Task statement
Check every line of the entries for the string "vitejs" and return the ones that contain it.

"""

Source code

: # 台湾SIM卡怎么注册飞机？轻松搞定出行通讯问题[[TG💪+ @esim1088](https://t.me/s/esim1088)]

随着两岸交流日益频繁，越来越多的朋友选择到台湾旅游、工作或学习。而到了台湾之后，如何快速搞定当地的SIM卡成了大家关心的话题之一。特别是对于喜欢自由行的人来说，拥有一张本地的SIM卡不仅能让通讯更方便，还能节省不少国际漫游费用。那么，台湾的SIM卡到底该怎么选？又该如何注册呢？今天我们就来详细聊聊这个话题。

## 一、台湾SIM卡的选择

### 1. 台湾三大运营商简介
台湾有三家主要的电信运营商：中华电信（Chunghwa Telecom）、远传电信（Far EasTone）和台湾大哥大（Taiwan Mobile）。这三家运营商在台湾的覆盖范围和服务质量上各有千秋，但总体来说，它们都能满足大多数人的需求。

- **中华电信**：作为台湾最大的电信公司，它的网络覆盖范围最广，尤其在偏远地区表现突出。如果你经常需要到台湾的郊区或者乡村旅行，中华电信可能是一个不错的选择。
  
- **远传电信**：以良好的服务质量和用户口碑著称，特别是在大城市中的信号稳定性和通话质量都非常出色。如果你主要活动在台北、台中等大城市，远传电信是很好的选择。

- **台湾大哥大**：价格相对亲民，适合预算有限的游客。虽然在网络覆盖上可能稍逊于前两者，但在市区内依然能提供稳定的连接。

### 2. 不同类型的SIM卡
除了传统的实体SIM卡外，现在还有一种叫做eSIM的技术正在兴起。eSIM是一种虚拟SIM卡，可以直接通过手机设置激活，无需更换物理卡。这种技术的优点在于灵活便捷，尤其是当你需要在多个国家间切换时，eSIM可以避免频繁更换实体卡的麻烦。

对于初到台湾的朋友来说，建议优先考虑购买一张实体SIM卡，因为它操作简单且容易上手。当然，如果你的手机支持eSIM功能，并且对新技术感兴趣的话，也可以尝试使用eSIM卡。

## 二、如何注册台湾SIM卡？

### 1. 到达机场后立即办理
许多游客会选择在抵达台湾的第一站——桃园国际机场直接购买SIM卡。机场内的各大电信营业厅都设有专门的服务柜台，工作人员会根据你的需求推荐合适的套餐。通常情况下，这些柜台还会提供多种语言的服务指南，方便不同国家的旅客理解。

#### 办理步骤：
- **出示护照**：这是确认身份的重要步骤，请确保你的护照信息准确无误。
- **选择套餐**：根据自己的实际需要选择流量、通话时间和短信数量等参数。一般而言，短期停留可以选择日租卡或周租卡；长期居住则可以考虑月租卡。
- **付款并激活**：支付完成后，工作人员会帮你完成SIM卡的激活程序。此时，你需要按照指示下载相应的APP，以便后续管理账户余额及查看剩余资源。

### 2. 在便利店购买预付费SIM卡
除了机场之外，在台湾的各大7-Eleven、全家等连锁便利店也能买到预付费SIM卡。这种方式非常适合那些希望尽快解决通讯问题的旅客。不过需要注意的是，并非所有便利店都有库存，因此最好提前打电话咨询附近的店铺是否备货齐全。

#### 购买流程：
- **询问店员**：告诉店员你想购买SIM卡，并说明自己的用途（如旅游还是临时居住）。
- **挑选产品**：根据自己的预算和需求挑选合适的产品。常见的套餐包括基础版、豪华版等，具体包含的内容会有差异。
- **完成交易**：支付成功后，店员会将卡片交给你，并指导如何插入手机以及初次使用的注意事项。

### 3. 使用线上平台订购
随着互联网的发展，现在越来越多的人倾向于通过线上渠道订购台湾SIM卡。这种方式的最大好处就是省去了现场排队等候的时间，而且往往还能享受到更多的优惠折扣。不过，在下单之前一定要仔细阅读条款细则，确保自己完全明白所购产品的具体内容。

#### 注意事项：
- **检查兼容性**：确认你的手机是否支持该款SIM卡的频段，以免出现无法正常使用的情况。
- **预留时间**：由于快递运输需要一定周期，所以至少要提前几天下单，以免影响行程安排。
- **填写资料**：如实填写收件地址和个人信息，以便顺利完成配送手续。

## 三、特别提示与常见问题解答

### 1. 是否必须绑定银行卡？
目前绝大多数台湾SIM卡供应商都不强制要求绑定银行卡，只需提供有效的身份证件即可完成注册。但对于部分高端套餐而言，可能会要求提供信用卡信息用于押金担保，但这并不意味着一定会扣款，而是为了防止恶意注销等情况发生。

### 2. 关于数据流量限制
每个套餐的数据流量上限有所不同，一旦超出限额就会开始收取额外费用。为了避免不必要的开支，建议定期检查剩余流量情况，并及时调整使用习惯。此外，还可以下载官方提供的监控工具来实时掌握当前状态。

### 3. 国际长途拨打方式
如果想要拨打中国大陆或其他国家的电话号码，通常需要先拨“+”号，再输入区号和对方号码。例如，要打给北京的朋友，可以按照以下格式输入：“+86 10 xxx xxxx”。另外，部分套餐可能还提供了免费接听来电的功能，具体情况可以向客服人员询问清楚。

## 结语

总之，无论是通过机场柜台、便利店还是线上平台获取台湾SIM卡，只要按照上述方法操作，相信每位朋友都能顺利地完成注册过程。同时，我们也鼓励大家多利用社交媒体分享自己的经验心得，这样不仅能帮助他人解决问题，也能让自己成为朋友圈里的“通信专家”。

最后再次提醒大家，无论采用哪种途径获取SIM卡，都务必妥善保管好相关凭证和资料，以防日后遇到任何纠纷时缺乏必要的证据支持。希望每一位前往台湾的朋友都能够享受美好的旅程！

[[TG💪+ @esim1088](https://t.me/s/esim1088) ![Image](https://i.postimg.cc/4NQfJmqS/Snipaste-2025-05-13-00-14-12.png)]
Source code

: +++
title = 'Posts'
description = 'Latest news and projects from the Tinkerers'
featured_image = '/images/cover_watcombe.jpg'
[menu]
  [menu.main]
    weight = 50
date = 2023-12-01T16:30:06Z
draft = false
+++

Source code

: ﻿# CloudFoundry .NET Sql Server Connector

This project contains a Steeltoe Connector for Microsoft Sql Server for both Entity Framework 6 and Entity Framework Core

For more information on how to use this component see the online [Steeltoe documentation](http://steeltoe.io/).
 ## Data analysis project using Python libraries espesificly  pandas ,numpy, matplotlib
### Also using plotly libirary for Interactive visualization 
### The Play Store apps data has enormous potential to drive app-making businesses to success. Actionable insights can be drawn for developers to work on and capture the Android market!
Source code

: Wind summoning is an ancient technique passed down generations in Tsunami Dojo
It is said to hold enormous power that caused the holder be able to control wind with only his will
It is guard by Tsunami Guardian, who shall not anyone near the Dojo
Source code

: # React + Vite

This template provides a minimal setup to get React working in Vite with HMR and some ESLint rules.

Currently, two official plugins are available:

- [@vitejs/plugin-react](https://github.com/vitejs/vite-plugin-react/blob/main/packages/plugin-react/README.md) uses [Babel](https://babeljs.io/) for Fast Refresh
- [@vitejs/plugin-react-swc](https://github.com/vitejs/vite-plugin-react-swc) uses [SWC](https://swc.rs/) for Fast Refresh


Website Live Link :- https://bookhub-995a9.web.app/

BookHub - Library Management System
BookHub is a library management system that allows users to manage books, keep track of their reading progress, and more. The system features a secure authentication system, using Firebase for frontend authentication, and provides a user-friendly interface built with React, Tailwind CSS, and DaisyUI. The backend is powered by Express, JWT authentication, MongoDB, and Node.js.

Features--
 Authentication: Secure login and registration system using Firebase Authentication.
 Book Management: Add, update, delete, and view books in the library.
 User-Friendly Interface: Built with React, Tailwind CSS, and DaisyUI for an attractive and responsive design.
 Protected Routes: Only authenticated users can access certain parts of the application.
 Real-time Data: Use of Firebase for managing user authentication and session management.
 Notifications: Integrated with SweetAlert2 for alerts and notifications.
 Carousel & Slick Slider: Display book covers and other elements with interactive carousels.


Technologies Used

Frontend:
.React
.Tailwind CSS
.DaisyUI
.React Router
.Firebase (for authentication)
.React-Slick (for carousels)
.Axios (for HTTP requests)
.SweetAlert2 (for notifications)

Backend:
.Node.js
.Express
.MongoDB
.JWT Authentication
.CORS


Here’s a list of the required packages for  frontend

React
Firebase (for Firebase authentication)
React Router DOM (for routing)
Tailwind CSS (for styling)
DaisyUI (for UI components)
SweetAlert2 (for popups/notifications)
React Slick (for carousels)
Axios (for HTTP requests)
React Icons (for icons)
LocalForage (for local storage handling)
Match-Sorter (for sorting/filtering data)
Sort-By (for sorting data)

"""

The answer
- [@vitejs/plugin-react](https://github.com/vitejs/vite-plugin-react/blob/main/packages/plugin-react/README.md) uses [Babel](https://babeljs.io/) for Fast Refresh
- [@vitejs/plugin-react-swc](https://github.com/vitejs/vite-plugin-react-swc) uses [SWC](https://swc.rs/) for Fast Refresh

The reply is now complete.